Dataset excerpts
"""

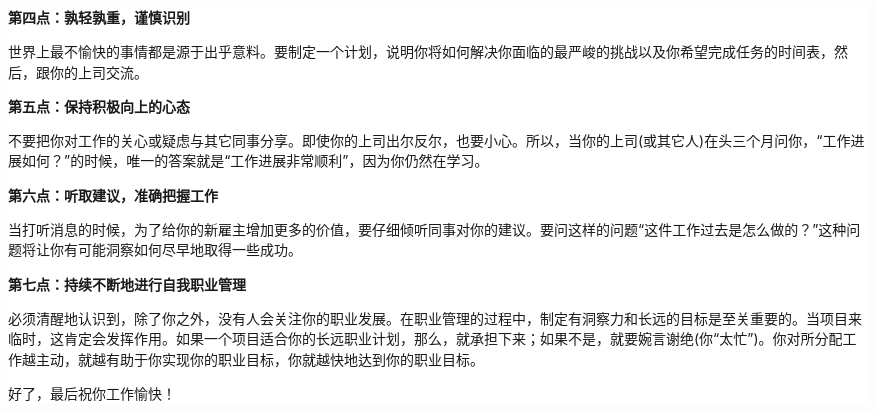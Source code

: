 **第四点：孰轻孰重，谨慎识别** 

世界上最不愉快的事情都是源于出乎意料。要制定一个计划，说明你将如何解决你面临的最严峻的挑战以及你希望完成任务的时间表，然后，跟你的上司交流。 

**第五点：保持积极向上的心态** 

不要把你对工作的关心或疑虑与其它同事分享。即使你的上司出尔反尔，也要小心。所以，当你的上司(或其它人)在头三个月问你，“工作进展如何？”的时候，唯一的答案就是“工作进展非常顺利”，因为你仍然在学习。 

**第六点：听取建议，准确把握工作** 

当打听消息的时候，为了给你的新雇主增加更多的价值，要仔细倾听同事对你的建议。要问这样的问题“这件工作过去是怎么做的？”这种问题将让你有可能洞察如何尽早地取得一些成功。 

**第七点：持续不断地进行自我职业管理** 

必须清醒地认识到，除了你之外，没有人会关注你的职业发展。在职业管理的过程中，制定有洞察力和长远的目标是至关重要的。当项目来临时，这肯定会发挥作用。如果一个项目适合你的长远职业计划，那么，就承担下来；如果不是，就要婉言谢绝(你“太忙”)。你对所分配工作越主动，就越有助于你实现你的职业目标，你就越快地达到你的职业目标。 

好了，最后祝你工作愉快！

 

 

 

 

 

 

 

 

 

 

 

 

 

 

 

 

 

 

 

 

 

 

 

 

 

 

 

 

 

 

 

 

 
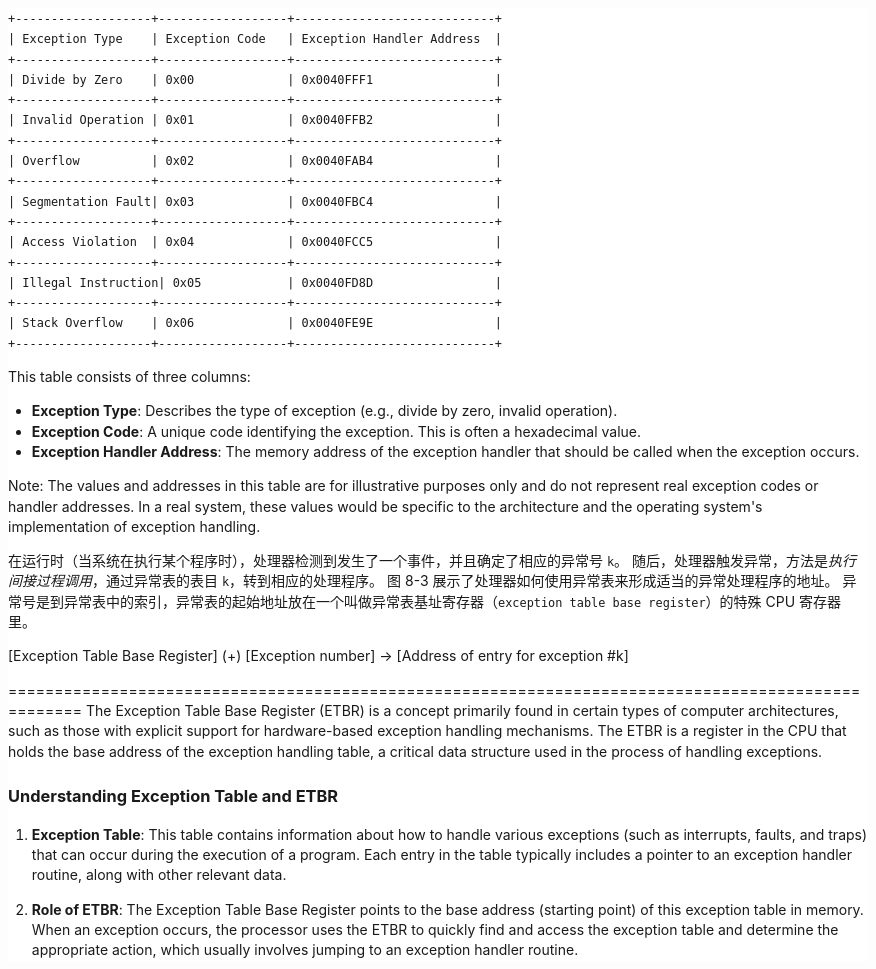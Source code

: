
 ```shell
+-------------------+------------------+----------------------------+
| Exception Type    | Exception Code   | Exception Handler Address  |
+-------------------+------------------+----------------------------+
| Divide by Zero    | 0x00             | 0x0040FFF1                 |
+-------------------+------------------+----------------------------+
| Invalid Operation | 0x01             | 0x0040FFB2                 |
+-------------------+------------------+----------------------------+
| Overflow          | 0x02             | 0x0040FAB4                 |
+-------------------+------------------+----------------------------+
| Segmentation Fault| 0x03             | 0x0040FBC4                 |
+-------------------+------------------+----------------------------+
| Access Violation  | 0x04             | 0x0040FCC5                 |
+-------------------+------------------+----------------------------+
| Illegal Instruction| 0x05            | 0x0040FD8D                 |
+-------------------+------------------+----------------------------+
| Stack Overflow    | 0x06             | 0x0040FE9E                 |
+-------------------+------------------+----------------------------+
```

This table consists of three columns:
- **Exception Type**: Describes the type of exception (e.g., divide by zero, invalid operation).
- **Exception Code**: A unique code identifying the exception. This is often a hexadecimal value.
- **Exception Handler Address**: The memory address of the exception handler that should be called when the exception occurs.

Note: The values and addresses in this table are for illustrative purposes only and do not represent real exception codes or handler addresses. In a real system, these values would be specific to the architecture and the operating system's implementation of exception handling.

在运行时（当系统在执行某个程序时），处理器检测到发生了一个事件，并且确定了相应的异常号 `k`。
随后，处理器触发异常，方法是*执行间接过程调用*，通过异常表的表目 `k`，转到相应的处理程序。
图 8-3 展示了处理器如何使用异常表来形成适当的异常处理程序的地址。
异常号是到异常表中的索引，异常表的起始地址放在一个叫做异常表基址寄存器（`exception table base register`）的特殊 CPU 寄存器里。

[Exception Table Base Register] (+) [Exception number]  -> [Address of entry for exception #k]

====================================================================================================
The Exception Table Base Register (ETBR) is a concept primarily found in certain types of computer architectures, such as those with explicit support for hardware-based exception handling mechanisms. 
The ETBR is a register in the CPU that holds the base address of the exception handling table, a critical data structure used in the process of handling exceptions.

### Understanding Exception Table and ETBR

1. **Exception Table**: This table contains information about how to handle various exceptions (such as interrupts, faults, and traps) that can occur during the execution of a program. Each entry in the table typically includes a pointer to an exception handler routine, along with other relevant data.

2. **Role of ETBR**: The Exception Table Base Register points to the base address (starting point) of this exception table in memory. When an exception occurs, the processor uses the ETBR to quickly find and access the exception table and determine the appropriate action, which usually involves jumping to an exception handler routine.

"""

▸ Task description:
Pictures are to be left out while the lines from the beginning of the records through the line with "好了，最后祝你工作愉快！" are copied word for word.

▸ Response area:
Source code

: **第四点：孰轻孰重，谨慎识别** 

世界上最不愉快的事情都是源于出乎意料。要制定一个计划，说明你将如何解决你面临的最严峻的挑战以及你希望完成任务的时间表，然后，跟你的上司交流。 

**第五点：保持积极向上的心态** 

不要把你对工作的关心或疑虑与其它同事分享。即使你的上司出尔反尔，也要小心。所以，当你的上司(或其它人)在头三个月问你，“工作进展如何？”的时候，唯一的答案就是“工作进展非常顺利”，因为你仍然在学习。 

**第六点：听取建议，准确把握工作** 

当打听消息的时候，为了给你的新雇主增加更多的价值，要仔细倾听同事对你的建议。要问这样的问题“这件工作过去是怎么做的？”这种问题将让你有可能洞察如何尽早地取得一些成功。 

**第七点：持续不断地进行自我职业管理** 

必须清醒地认识到，除了你之外，没有人会关注你的职业发展。在职业管理的过程中，制定有洞察力和长远的目标是至关重要的。当项目来临时，这肯定会发挥作用。如果一个项目适合你的长远职业计划，那么，就承担下来；如果不是，就要婉言谢绝(你“太忙”)。你对所分配工作越主动，就越有助于你实现你的职业目标，你就越快地达到你的职业目标。 

好了，最后祝你工作愉快！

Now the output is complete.